None of this should this be read as any kind of defence of the Uttara Lanka bloc in which the social chauvinists, xenophobes and conspiracy theorists are the head not the tail (the latter is composed of genuinely left parties).
The Uttara Lanka leadership’s indictment of the Aragalaya as an imperialist plot is wildly lunatic as it would have been had Lenin denounced the abortive 1905 revolution as reactionary because the triggering event was a massacre of a procession led by Father Gapon (in fact Lenin wrote warmly about him and militantly intervened in support of the ensuing 1905 armed uprising), or worse still, the Russian Revolution of 1917 is classified a ‘Colour Revolution’ because Lenin arrived at the Finland station on a sealed train provided by the German imperialists who were at war with Russia!

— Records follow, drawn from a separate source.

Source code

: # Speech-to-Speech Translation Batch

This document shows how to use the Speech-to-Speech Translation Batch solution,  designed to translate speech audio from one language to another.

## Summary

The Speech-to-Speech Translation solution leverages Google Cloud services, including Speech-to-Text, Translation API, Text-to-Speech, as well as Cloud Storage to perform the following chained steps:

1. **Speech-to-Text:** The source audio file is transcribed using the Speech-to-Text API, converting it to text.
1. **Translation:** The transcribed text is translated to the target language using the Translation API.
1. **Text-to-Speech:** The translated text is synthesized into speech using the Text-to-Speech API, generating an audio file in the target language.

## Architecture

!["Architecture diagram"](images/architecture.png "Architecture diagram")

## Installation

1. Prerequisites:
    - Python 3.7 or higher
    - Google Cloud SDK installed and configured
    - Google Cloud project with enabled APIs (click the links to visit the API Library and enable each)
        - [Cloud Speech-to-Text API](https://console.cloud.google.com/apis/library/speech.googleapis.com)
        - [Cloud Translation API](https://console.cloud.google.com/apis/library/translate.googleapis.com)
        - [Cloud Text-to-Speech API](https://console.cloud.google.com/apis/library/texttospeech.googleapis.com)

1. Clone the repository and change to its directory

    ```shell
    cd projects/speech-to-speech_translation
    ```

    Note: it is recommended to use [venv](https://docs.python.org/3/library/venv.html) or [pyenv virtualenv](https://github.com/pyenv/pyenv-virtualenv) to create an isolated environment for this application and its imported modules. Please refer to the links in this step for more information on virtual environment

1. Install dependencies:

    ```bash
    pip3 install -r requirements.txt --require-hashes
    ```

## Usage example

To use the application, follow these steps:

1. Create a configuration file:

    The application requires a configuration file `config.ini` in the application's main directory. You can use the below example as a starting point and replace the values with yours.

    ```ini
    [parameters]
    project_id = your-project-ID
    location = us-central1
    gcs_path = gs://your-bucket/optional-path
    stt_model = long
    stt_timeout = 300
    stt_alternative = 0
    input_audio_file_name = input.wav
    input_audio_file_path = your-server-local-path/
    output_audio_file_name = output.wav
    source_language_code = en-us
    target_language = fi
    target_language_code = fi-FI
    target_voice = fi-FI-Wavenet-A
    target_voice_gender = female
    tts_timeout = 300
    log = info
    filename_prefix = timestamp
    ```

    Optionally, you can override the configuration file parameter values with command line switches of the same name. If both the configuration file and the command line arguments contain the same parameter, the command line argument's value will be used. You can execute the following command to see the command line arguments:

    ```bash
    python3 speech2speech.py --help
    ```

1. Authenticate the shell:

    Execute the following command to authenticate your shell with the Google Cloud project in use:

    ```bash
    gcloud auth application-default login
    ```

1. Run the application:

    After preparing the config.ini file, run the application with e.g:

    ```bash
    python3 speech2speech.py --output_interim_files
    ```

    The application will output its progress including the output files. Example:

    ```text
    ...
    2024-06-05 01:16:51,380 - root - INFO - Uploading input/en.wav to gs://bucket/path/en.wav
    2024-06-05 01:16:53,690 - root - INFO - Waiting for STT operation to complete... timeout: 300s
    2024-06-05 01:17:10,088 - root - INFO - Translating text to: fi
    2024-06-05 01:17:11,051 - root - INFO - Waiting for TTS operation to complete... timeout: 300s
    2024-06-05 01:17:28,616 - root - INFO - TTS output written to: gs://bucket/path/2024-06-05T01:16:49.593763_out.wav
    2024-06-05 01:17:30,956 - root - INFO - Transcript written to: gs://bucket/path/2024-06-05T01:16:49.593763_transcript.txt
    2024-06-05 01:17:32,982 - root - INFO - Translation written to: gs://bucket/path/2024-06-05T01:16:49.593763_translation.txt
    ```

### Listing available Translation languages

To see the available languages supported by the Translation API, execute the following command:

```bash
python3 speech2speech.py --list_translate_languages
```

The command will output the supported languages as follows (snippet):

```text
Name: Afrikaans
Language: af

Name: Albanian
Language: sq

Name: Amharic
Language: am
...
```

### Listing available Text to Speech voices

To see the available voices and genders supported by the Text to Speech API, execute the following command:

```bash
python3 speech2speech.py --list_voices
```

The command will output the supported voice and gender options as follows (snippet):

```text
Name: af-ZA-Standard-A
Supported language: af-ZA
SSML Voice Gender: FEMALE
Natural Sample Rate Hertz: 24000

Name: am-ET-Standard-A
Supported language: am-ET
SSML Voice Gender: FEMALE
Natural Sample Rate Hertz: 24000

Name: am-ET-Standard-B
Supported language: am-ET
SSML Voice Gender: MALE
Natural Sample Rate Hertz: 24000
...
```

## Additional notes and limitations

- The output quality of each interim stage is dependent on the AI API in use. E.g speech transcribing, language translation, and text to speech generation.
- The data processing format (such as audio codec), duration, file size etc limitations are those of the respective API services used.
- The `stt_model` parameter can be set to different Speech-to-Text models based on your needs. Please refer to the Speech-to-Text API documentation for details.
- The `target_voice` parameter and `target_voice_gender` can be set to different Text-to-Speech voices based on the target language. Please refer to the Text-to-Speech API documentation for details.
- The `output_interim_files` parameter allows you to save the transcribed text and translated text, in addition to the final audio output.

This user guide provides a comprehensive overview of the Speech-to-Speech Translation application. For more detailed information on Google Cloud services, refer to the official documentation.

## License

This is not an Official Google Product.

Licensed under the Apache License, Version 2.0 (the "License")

Reason, universality and modernity must be the philosophical base (but exceptionally, not perhaps the exclusive component) of any values and ideology that lead and guide a progressive bloc.
I would only suggest that debates among left intellectuals be informed by the spirit of intervention in the concrete conjuncture and aimed at impacting the practice of the actually existing Left(s)— NPP-JVP, FSP-IUSF and CPSL and DLF. What’s missing in the current debates is the operative bottom-line, however provisional.